To better explain, every Princess with the role “protagonist” and the archetype “lover” is linked to another one of the same type, and every “helper” interacting with them is therefore compared according to their nature and actions: for example, we could ask ourselves, who is the perfect helper (and with this we mean, the most common) in an Italian fable? And what does this say about our culture and our remotest mindset? We’ll delve into this in the dedicated section, exploring both the technical and the practical segments of our project, but for now let’s keep this in mind: this is a digital edition and an example for network analyses of literary characters (in this case, interpreted by their role and archetype), which has the aim to represent a wider point of view, a regional and national one, if not, on the long run, a European one. 

2. Workflow

Roles and Archetypes in “InFabula” 

Our characters’ classification is based on two main sources. The first one is related to the traditional roles in fables, as analysed and explained by Vladimir Propp in his essay Morphology of Fables: Propp indicates a set of recurrent characters’ types in all the legends, myths, and fables of modern cultures; he divided them into categories that all of us are familiar with, such as: 

-The Villain, the main opposing force 

-The Protagonist, the main acting force 

-The Dispatcher, the quests giver 

-The Helper, who can also be called a “donor”, a figure that through magic or common sense guides the protagonist 

-The Prize, is the ultimate aim for our protagonist (in our analysis, usually a loved one, a princess or a prince) 

-The Trickster 

The last one, the role “Trickster”, has been added by us: it is traditionally related to our second source, but we thought that it could perfectly embody a character that moves the plot by scheming and deceiving those  around them without really sticking out as a villain or a helper. 

Propp also delves into specifying two additional types of characters, an ulterior definition of the “fake hero” (the antagonist posing himself after the protagonist, aiming to steal his success or to marry the princess) and the sso-called “Her father” (who follows the same actions of the dispatcher, while also being the father of the prized love interest). 

We decided to just focus on the one listed above this paragraph since we specified the inner nature of the characters with the additional attribute “subtype”, the archetype. 

The source for our archetypes comes, instead, from psychology: Carl Jung defined them as “universal and primal symbols” of our “collective unconscious”, a concept extremely close to the one exemplified by Propp’s work. Jung’s analysis goes well beyond our classification: he describes 12 different types, yes, but he also focuses on sexuality, gender identity, and the subconscious, something that could have been more than interesting to incorporate into our analysis, but not immediately essential. 

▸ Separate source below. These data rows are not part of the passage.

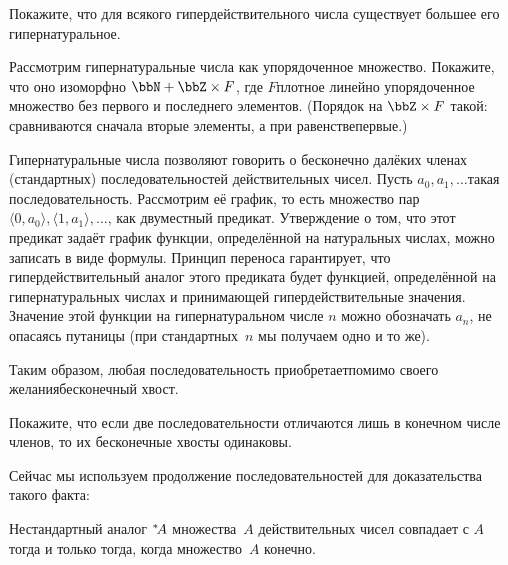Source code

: \begin{problem}
Покажите, что для всякого гипердействительного числа существует
большее его гипернатуральное.
\end{problem}

\begin{problem}
Рассмотрим гипернатуральные числа как упорядоченное мно\-же\-с\-т\-во.
Покажите, что оно изоморфно $\bbN + \bbZ\times F$, где
$F$\т плотное линейно упорядоченное множество без первого
и последнего элементов.%
(Порядок на $\bbZ\times F$ такой: сравниваются
сначала вторые элементы, а при равенстве\т первые.)
\end{problem}

Гипернатуральные числа позволяют говорить о бесконечно далёких
членах (стандартных) последовательностей действительных чисел.
Пусть $a_0,a_1,\dots$\т такая последовательность. Рассмотрим её
график, то есть множество пар $\langle 0,a_0\rangle,\langle
1,a_1\rangle,\dots$, как двуместный предикат. Утверждение о том,
что этот предикат задаёт график функции, определённой на
натуральных числах, можно записать в виде формулы. Принцип
переноса гарантирует, что гипердействительный аналог этого
предиката будет функцией, определённой на гипернатуральных
числах и принимающей гипердействительные значения. Значение этой
функции на гипернатуральном числе $n$ можно обозначать $a_n$, не
опасаясь путаницы (при стандартных~$n$ мы получаем одно и то
же).

Таким образом, любая последовательность приобретает\т помимо
своего желания\т бесконечный  хвост.

\begin{problem}
Покажите, что если две последовательности отличаются лишь
в конечном числе членов, то их бесконечные хвосты одинаковы.
\end{problem}

Сейчас мы используем продолжение последовательностей для
доказательства такого факта:

\begin{theorem}
Нестандартный аналог $\nst{A}$ множества~$A$ действительных чисел совпадает
с $A$ тогда и только тогда, когда множество~$A$ конечно.
\end{theorem}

Therefore, we selected and re-elaborated some of his archetypes, while keeping their core intact. They represent the character’s personality and attitude throughout the narration, as interpreted by us: 

  • The Hero, a courageous and righteous character, sometimes too impulsive for their good 
  • The Caregiver, a caring and protective figure, could turn into a cruel and controlling villain 
  • The Sovereign, an authority figure, is usually capable of changing the plot with a single action 
  • The Creator, is a character that uses their wits and creativity to achieve success or plan someone else’s demise 
  • The Innocent, a naif character, moved by curiosity, inexperience, or just silliness 
  • The Sage, wise and intelligent, someone that puts knowledge above anything else 
  • The Rebel, a complex figure, who aims to destroy order for personal reasons or to achieve their goals without following the rules 
  • The Jester, similar to the Creator, but characterized by the ultimate desire of just having fun or getting what they want while doing the bare minimum 
  • The Lover, describing a character moved by their emotions: the Lover will try to follow their dreams in any way possible, even if they’re motivated by jealousy, love, desire, or malice 
  • The Magician, similar to the Sage, but characterized by a mysterious and eccentric aura 


In the tag “subtype”, we also specified the nature of certain characters, such as “monster” (used for any humanoid creature with strange and horrific traits, such as orcs, giants, and so on), “object” (applied to talking or magical instruments and items), “animal” (used for talking or magical beasts, and also for human characters turned into animals) and “element” (a generic subtype that we applied to humanized weather conditions or landscape’s location of interest, like winds, rivers, and so on).

2.1 Digital Edition

We approached a digitised version of Fiabe Italiane, in a classic .txt format , and the first step was transferring the fables’ content in an XML format.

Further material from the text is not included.